Environment:NVIDIA NeMo Curator Ray Cluster
| Knowledge Sources | |
|---|---|
| Domains | Infrastructure, Distributed_Computing |
| Last Updated | 2026-02-14 16:45 GMT |
Overview
Ray distributed computing cluster environment with Xenna executor integration for running NeMo Curator pipelines at scale.
Description
NeMo Curator uses Ray as its primary distributed execution backend. The `RayClient` manages cluster connections, and the Cosmos-Xenna framework (via `XennaExecutor`) provides the default executor for pipeline stages. The cluster can run locally (single-node) or across multiple nodes. NeMo Curator automatically configures Ray environment variables at import time to ensure compatibility with the Xenna executor.
Usage
Required for all pipeline execution in NeMo Curator. Even single-node usage initializes a local Ray cluster. Multi-node deployments require a pre-configured Ray cluster with the head node accessible via `RAY_ADDRESS`.
System Requirements
| Category | Requirement | Notes |
|---|---|---|
| OS | Linux | Ray on Linux required by NeMo Curator |
| Network | Open ports: 6379, 8265, 8080, 10001-19999 | Ray head, dashboard, metrics, and worker ports |
| Memory | 8GB+ RAM per node | Ray object store uses shared memory |
| Disk | `/tmp/ray` writable | Default Ray temp directory |
Dependencies
Python Packages
- `ray[default,data]` >= 2.50
- `cosmos-xenna` == 0.1.2
Credentials
The following environment variables configure the Ray cluster:
- `RAY_ADDRESS`: Address of the Ray head node (e.g., `ray://head-node:10001`). If set, NeMo Curator connects to an existing cluster instead of starting a local one.

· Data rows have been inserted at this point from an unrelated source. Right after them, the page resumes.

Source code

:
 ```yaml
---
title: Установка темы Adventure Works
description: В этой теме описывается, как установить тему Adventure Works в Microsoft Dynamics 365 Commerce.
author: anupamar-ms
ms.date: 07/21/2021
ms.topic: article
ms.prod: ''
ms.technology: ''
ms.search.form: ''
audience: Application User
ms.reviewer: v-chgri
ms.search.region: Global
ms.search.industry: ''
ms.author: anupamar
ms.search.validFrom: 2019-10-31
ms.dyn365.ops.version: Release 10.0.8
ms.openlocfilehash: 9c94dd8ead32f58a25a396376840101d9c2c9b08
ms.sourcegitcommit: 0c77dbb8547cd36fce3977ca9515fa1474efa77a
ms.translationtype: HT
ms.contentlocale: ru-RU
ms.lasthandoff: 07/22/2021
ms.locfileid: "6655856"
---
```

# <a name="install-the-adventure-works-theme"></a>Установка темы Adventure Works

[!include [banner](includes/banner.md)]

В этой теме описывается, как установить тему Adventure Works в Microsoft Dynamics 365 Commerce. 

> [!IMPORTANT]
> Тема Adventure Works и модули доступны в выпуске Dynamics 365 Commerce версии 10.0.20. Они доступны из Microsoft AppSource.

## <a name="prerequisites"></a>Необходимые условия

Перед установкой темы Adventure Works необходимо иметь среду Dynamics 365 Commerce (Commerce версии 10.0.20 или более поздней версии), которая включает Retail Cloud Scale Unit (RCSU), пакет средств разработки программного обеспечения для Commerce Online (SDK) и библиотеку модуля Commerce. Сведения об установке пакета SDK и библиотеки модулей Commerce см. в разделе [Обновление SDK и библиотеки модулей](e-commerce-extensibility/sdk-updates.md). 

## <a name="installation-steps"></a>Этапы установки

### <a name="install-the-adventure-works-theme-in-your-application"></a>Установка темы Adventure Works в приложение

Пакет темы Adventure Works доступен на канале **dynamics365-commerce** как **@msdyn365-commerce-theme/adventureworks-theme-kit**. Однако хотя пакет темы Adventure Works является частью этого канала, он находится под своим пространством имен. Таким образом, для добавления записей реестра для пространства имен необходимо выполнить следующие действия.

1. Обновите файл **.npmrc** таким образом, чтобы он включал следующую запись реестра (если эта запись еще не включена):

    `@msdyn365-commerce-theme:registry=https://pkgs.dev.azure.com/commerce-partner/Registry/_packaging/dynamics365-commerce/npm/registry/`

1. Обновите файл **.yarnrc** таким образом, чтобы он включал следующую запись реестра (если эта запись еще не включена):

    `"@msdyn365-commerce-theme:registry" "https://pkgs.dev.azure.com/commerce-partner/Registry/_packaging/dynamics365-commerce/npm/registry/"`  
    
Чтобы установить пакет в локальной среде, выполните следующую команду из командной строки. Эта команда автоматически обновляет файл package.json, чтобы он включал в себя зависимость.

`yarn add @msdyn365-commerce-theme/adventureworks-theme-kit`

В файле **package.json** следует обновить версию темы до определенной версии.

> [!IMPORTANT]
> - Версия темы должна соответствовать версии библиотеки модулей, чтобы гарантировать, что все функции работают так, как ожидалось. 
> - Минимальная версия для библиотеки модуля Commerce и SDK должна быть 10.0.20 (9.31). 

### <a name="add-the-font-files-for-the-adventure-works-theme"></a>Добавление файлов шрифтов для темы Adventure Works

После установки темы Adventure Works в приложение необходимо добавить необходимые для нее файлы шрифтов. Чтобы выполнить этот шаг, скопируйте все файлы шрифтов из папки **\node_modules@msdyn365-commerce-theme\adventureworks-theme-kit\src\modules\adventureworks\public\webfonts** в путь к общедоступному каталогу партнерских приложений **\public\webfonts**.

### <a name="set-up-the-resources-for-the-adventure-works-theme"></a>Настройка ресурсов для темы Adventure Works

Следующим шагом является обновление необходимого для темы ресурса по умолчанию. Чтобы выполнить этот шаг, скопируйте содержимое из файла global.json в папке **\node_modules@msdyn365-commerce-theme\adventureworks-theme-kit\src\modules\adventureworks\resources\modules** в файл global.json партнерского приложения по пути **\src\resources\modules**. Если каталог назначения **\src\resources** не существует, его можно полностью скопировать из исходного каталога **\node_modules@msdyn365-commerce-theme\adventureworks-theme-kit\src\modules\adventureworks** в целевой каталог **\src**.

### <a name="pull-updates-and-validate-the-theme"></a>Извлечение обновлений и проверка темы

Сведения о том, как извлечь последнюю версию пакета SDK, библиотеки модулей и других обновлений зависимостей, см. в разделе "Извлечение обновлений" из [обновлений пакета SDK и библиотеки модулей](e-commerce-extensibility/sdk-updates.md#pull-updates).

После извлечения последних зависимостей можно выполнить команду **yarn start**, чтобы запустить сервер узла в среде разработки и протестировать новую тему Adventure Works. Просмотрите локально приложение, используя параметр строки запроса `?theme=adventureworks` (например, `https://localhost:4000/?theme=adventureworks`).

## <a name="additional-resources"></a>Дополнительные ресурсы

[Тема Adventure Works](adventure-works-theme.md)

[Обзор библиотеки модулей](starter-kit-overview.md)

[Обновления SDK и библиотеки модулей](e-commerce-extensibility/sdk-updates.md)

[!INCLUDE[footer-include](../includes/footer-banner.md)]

- `CURATOR_IGNORE_RAY_HEAD_NODE`: Optional flag to ignore Ray head node scheduling constraints.
- `RAPIDS_NO_INITIALIZE`: Set to `1` automatically by NeMo Curator to prevent premature RAPIDS initialization.
- `RAY_MAX_LIMIT_FROM_API_SERVER`: Set automatically from Cosmos-Xenna API_LIMIT.
- `RAY_MAX_LIMIT_FROM_DATA_SOURCE`: Set automatically from Cosmos-Xenna API_LIMIT.
Quick Install
# Ray is included in the base nemo-curator install
pip install nemo-curator
# To start a local Ray cluster manually:
ray start --head --port=6379 --dashboard-host=0.0.0.0
Code Evidence
Default port configuration from `nemo_curator/core/constants.py:15-26`:
DEFAULT_RAY_PORT = 6379
DEFAULT_RAY_DASHBOARD_PORT = 8265
DEFAULT_RAY_TEMP_DIR = "/tmp/ray"
DEFAULT_RAY_METRICS_PORT = 8080
DEFAULT_RAY_DASHBOARD_HOST = "127.0.0.1"
DEFAULT_RAY_CLIENT_SERVER_PORT = 10001
DEFAULT_RAY_AUTOSCALER_METRIC_PORT = 44217
DEFAULT_RAY_DASHBOARD_METRIC_PORT = 44227
# We cannot use a free port between 10000 and 19999 as it is used by Ray.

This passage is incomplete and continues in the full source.